2. If the message consists of parts being sent by different senders,
the Inoculation-Sender field must not appear in the message's
top-level headers, but must appear individually in each part of the
message.
RATIONALE: The sender's identity may not always match the "From"
field of the message. It is necessary to use a field
specific to the sender's identification to provide the
flexibility to the sender to change their email address,
name, or other such data they may use in the "From" field
to identify themeselves casually.
5. The Inoculation-Type Field
The Inoculation-Type field identifies the type of inoculation being
sent. The two inoculation types presently supported are "spam" and
"nonspam". It is necessary to specify the type of inoculation in
order to direct the appropriate method of learning chosen by the
filter.
This field has not been defined by any previous standard. the
field's value is a single token specifying the type of inoculation,
as shown below. Formally:
type := "Inoculation-Type" ":" attribute
attribute := "spam" / "nonspam" / x-token
; all values case insensitive
x-token := <The two characters "X-" or "x-" followed, with
no intervening white space, by any token>
token := 1*<any (ASCII) CHAR except SPACE, CTLs,
or tspecials>
tspecials := "(" / ")" / "<" / ">" / "@"
/ "," / ";" / ":" / "\" / <">
/ "/" / "[" / "]" / "?" / "="
; Must be in quoted-string,
; to use within parameter values
These values are not case sensitive. That is, SPAM and spam and SpAm
are all equivalent.
A "spam" inoculation type must be accompanied by a message that is
spamfilt group Inoculation Message Format [Page 5]
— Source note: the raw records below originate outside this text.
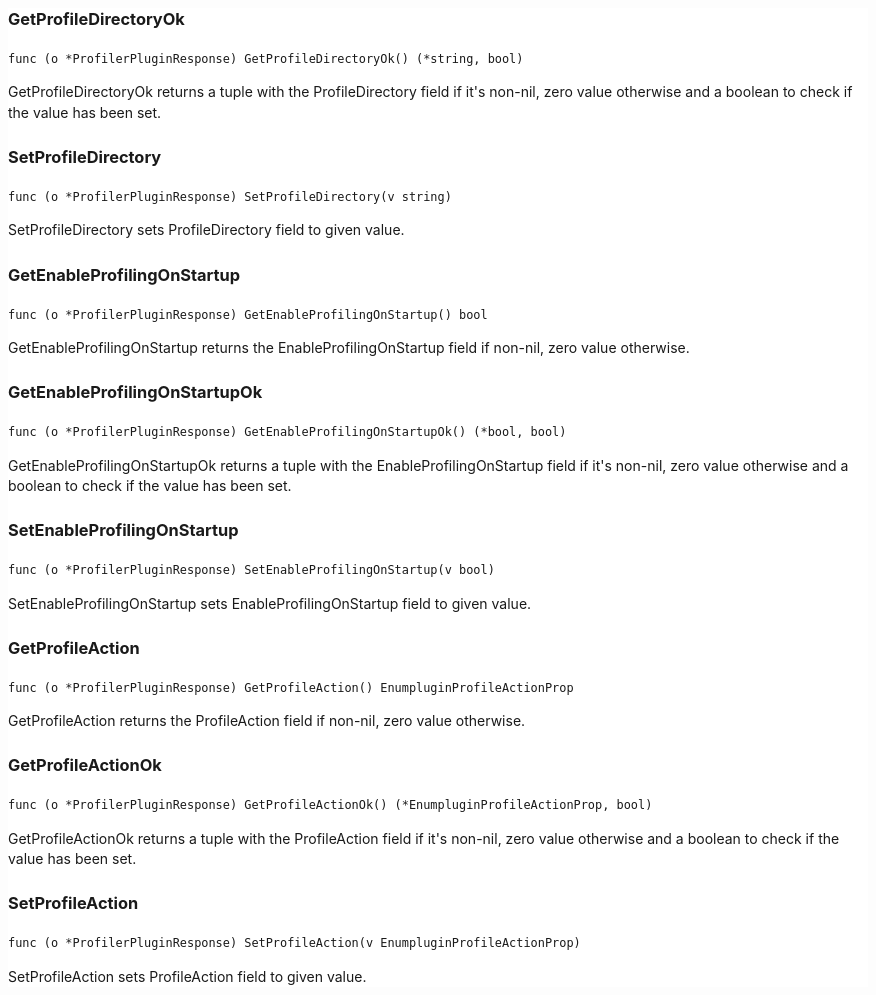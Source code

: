 ### GetProfileDirectoryOk

`func (o *ProfilerPluginResponse) GetProfileDirectoryOk() (*string, bool)`

GetProfileDirectoryOk returns a tuple with the ProfileDirectory field if it's non-nil, zero value otherwise
and a boolean to check if the value has been set.

### SetProfileDirectory

`func (o *ProfilerPluginResponse) SetProfileDirectory(v string)`

SetProfileDirectory sets ProfileDirectory field to given value.


### GetEnableProfilingOnStartup

`func (o *ProfilerPluginResponse) GetEnableProfilingOnStartup() bool`

GetEnableProfilingOnStartup returns the EnableProfilingOnStartup field if non-nil, zero value otherwise.

### GetEnableProfilingOnStartupOk

`func (o *ProfilerPluginResponse) GetEnableProfilingOnStartupOk() (*bool, bool)`

GetEnableProfilingOnStartupOk returns a tuple with the EnableProfilingOnStartup field if it's non-nil, zero value otherwise
and a boolean to check if the value has been set.

### SetEnableProfilingOnStartup

`func (o *ProfilerPluginResponse) SetEnableProfilingOnStartup(v bool)`

SetEnableProfilingOnStartup sets EnableProfilingOnStartup field to given value.


### GetProfileAction

`func (o *ProfilerPluginResponse) GetProfileAction() EnumpluginProfileActionProp`

GetProfileAction returns the ProfileAction field if non-nil, zero value otherwise.

### GetProfileActionOk

`func (o *ProfilerPluginResponse) GetProfileActionOk() (*EnumpluginProfileActionProp, bool)`

GetProfileActionOk returns a tuple with the ProfileAction field if it's non-nil, zero value otherwise
and a boolean to check if the value has been set.

### SetProfileAction

`func (o *ProfilerPluginResponse) SetProfileAction(v EnumpluginProfileActionProp)`

SetProfileAction sets ProfileAction field to given value.
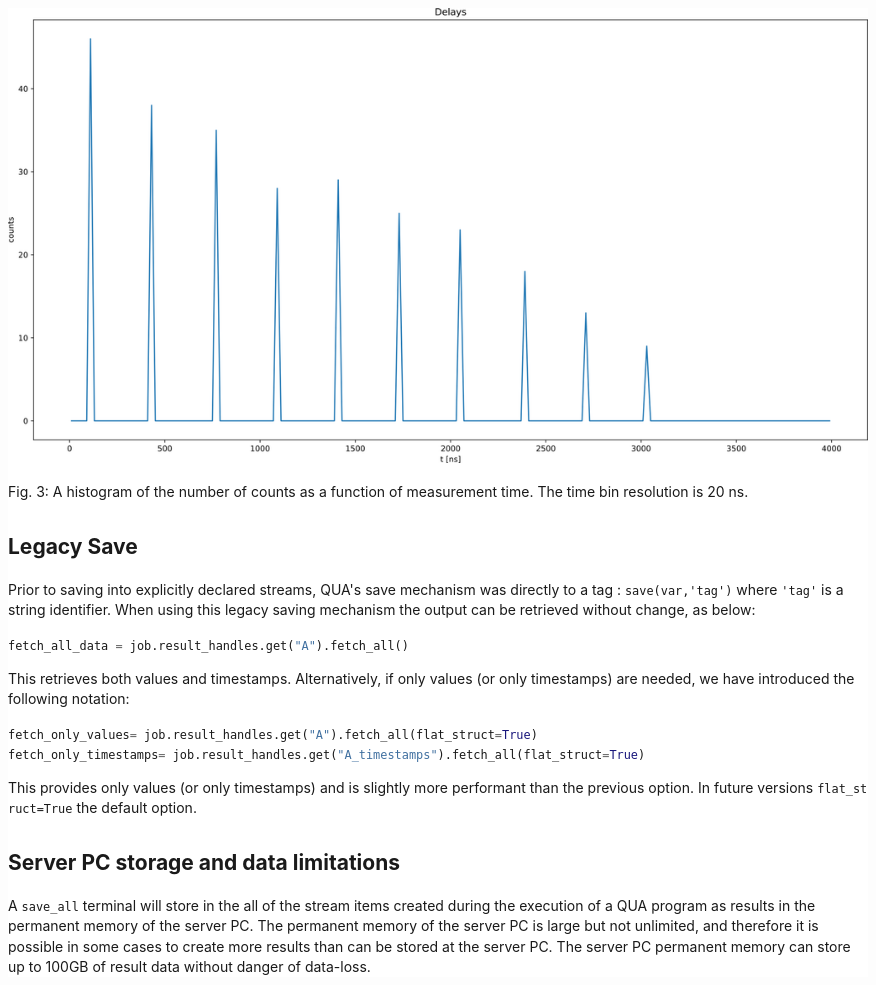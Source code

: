![Histogram_stream](assets/Histogram_stream.svg)

Fig. 3: A histogram of the number of counts as a function of measurement time. The time bin resolution is 20 ns.

## Legacy Save

Prior to saving into explicitly declared streams, QUA's save mechanism was directly to a tag : `save(var,'tag')` where `'tag'` is a string identifier.
When using this legacy saving mechanism the output can be retrieved without change, as below:

```python
fetch_all_data = job.result_handles.get("A").fetch_all()
```

This retrieves both values and timestamps. Alternatively, if only values (or only timestamps) are needed, we have introduced the following notation:

```python
fetch_only_values= job.result_handles.get("A").fetch_all(flat_struct=True)
fetch_only_timestamps= job.result_handles.get("A_timestamps").fetch_all(flat_struct=True)
```

This provides only values (or only timestamps) and is slightly more performant than the previous option. In future versions `flat_struct=True` the default option.

## Server PC storage and data limitations

A `save_all` terminal will store in the all of the stream items created during the execution
of a QUA program as results in the permanent memory of the server PC.
The permanent memory of the server PC is large but not unlimited, and therefore it is possible in some cases
to create more results than can be stored at the server PC.
The server PC permanent memory can store up to 100GB of result data without danger of data-loss.
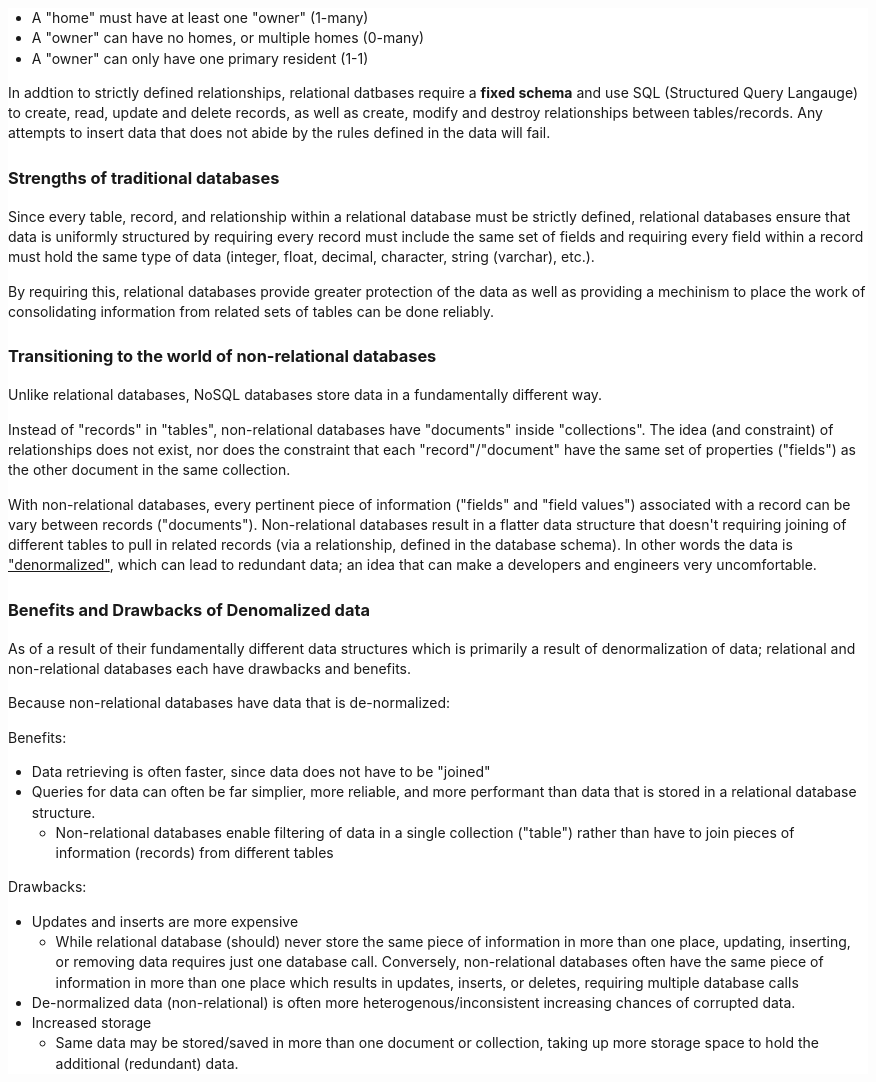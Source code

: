 * A "home" must have at least one "owner" (1-many)
* A "owner" can have no homes, or multiple homes (0-many)
* A "owner" can only have one primary resident (1-1)

In addtion to strictly defined relationships, relational datbases require  a **fixed schema** and use SQL (Structured Query Langauge) to create, read, update and delete records, as well as create, modify and destroy relationships between tables/records. Any attempts to insert data that does not abide by the rules defined in the data will fail. 

### Strengths of traditional databases

Since every table, record, and relationship within a relational database must be strictly defined, relational databases ensure that data is uniformly structured by requiring every record must include the same set of fields and requiring every field within a record must hold the same type of data (integer, float, decimal, character, string (varchar), etc.). 

By requiring this, relational databases provide greater protection of the data as well as providing a mechinism to place the work of consolidating information from related sets of tables can be done reliably. 

### Transitioning to the world of non-relational databases

Unlike relational databases, NoSQL databases store data in a fundamentally different way.

Instead of "records" in "tables", non-relational databases have "documents" inside "collections". The idea (and constraint) of relationships does not exist, nor does the constraint that each "record"/"document" have the same set of properties ("fields") as the other document in the same collection. 

With non-relational databases, every pertinent piece of information ("fields" and "field values") associated with a record can be vary between records ("documents"). Non-relational databases result in a flatter data structure that doesn't requiring joining of different tables to pull in related records (via a relationship, defined in the database schema). In other words the data is ["denormalized"](https://www.geeksforgeeks.org/denormalization-in-databases/), which can lead to redundant data; an idea that can make a developers and engineers very uncomfortable. 

### Benefits and Drawbacks of Denomalized data

As of a result of their fundamentally different data structures which is primarily a result of denormalization of data; relational and non-relational databases each have drawbacks and benefits.

Because non-relational databases have data that is de-normalized: 

Benefits: 
  * Data retrieving is often faster, since data does not have to be "joined" 
  * Queries for data can often be far simplier, more reliable, and more performant than data that is stored in a relational database structure.
    * Non-relational databases enable filtering of data in a single collection ("table") rather than have to join pieces of information (records) from different tables 

Drawbacks:
  * Updates and inserts are more expensive
    * While relational database (should) never store the same piece of information in more than one place, updating, inserting, or removing data requires just one database call. Conversely, non-relational databases often have the same piece of information in more than one place which results in updates, inserts, or deletes, requiring multiple database calls 
  * De-normalized data (non-relational) is often more heterogenous/inconsistent increasing chances of corrupted data. 
  * Increased storage
    * Same data may be stored/saved in more than one document or collection, taking up more storage space to hold the additional (redundant) data.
INTERNET-DRAFT Inoculation Message Format
deemed to be spam by the sender and a "nonspam" inoculation type must
be accompanied by a message that is deemed to be innocent by the
sender. The Inoculation-Type field is a required field and must be
present in all inoculation messages. If the message is a
multipart/inoculation media type, an Inoculation-Type field should
be present in the headers of each part of the message.
Implementors may, if necessary, define new Inoculation-Type values,
but must use an X-token, which is a name prefixed by "X-" to
indicate its non-standard status, e.g.:
Inoculation-Type: x-my-new-type
However the creation of new Inoculation-Type values is strongly
discouraged, as it seems likely to hinder interoperability with
little potential benefit.
6. The Inoculation-Authentication Field
The Inoculation-Authentication field specifies the type of
authentication being used to authenticate the sender's identity.
Authentication is necessary to insure that the sender is not a
malicious party attempting to reprogram the recipient's filter
(something a spammer, for example, may attempt to do with mass
inoculation mailings).
The defined authentication methods provide a means of authenticating
both the sender and the message, to insure that the message has not
been modified in transit.
This field has not been defined by any previous standard. The field's
value is a single token specifying the type of authentication
mechanism used, as shown below. Formally:
type := "Inoculation-Authentication" ":" attribute
auth-type := "none" / "md5" / "signed" / x-token
; all values case insensitive
x-token := <The two characters "X-" or "x-" followed, with
no intervening white space, by any token>
token := 1*<any (ASCII) CHAR except SPACE, CTLs,
or tspecials>
tspecials := "(" / ")" / "<" / ">" / "@"
/ "," / ";" / ":" / "\" / <">
spamfilt group Inoculation Message Format [Page 6]
INTERNET-DRAFT Inoculation Message Format
/ "/" / "[" / "]" / "?" / "="
; Must be in quoted-string,
; to use within parameter values
These values are not case sensitive. That is, md5, MD5, and Md5 are
all equivalent.
The Inoculation-Authentication field is a required field and must be
present in all inoculation messages. If the message uses a
multipart/inoculation media type, an Inoculation-Authentication field
must be provided for each part of the message.
Implementors may, if necessary, define new Inoculation-Authentication
values, but must use an X-token, which is a name prefixed by "X-" to
indicate its non-standard status, e.g.,
Inoculation-Authentication: x-my-new-mechanism"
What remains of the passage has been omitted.